**Assignment**
Scan the listing below and copy every line holding "Días".

**Data to examine**
● ● ● ● ●

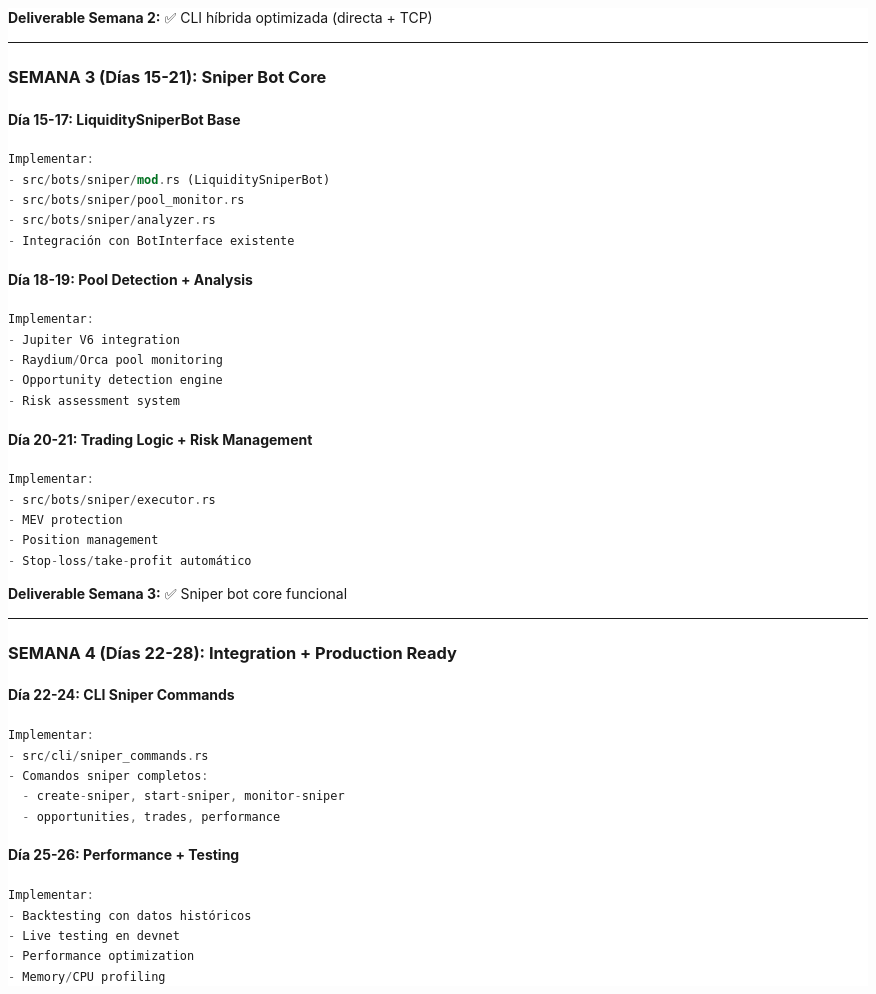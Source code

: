 **Deliverable Semana 2:** ✅ CLI híbrida optimizada (directa + TCP)

---

### **SEMANA 3 (Días 15-21): Sniper Bot Core**

#### **Día 15-17: LiquiditySniperBot Base**
```rust
Implementar:
- src/bots/sniper/mod.rs (LiquiditySniperBot)
- src/bots/sniper/pool_monitor.rs 
- src/bots/sniper/analyzer.rs
- Integración con BotInterface existente
```

#### **Día 18-19: Pool Detection + Analysis**
```rust
Implementar:
- Jupiter V6 integration
- Raydium/Orca pool monitoring
- Opportunity detection engine
- Risk assessment system
```

#### **Día 20-21: Trading Logic + Risk Management**
```rust
Implementar:
- src/bots/sniper/executor.rs
- MEV protection
- Position management
- Stop-loss/take-profit automático
```

**Deliverable Semana 3:** ✅ Sniper bot core funcional

---

### **SEMANA 4 (Días 22-28): Integration + Production Ready**

#### **Día 22-24: CLI Sniper Commands**
```rust
Implementar:
- src/cli/sniper_commands.rs
- Comandos sniper completos:
  - create-sniper, start-sniper, monitor-sniper
  - opportunities, trades, performance
```

#### **Día 25-26: Performance + Testing**
```rust
Implementar:
- Backtesting con datos históricos
- Live testing en devnet
- Performance optimization
- Memory/CPU profiling
```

● ● ● ● ●

**Exercise answer**
### **SEMANA 3 (Días 15-21): Sniper Bot Core**
### **SEMANA 4 (Días 22-28): Integration + Production Ready**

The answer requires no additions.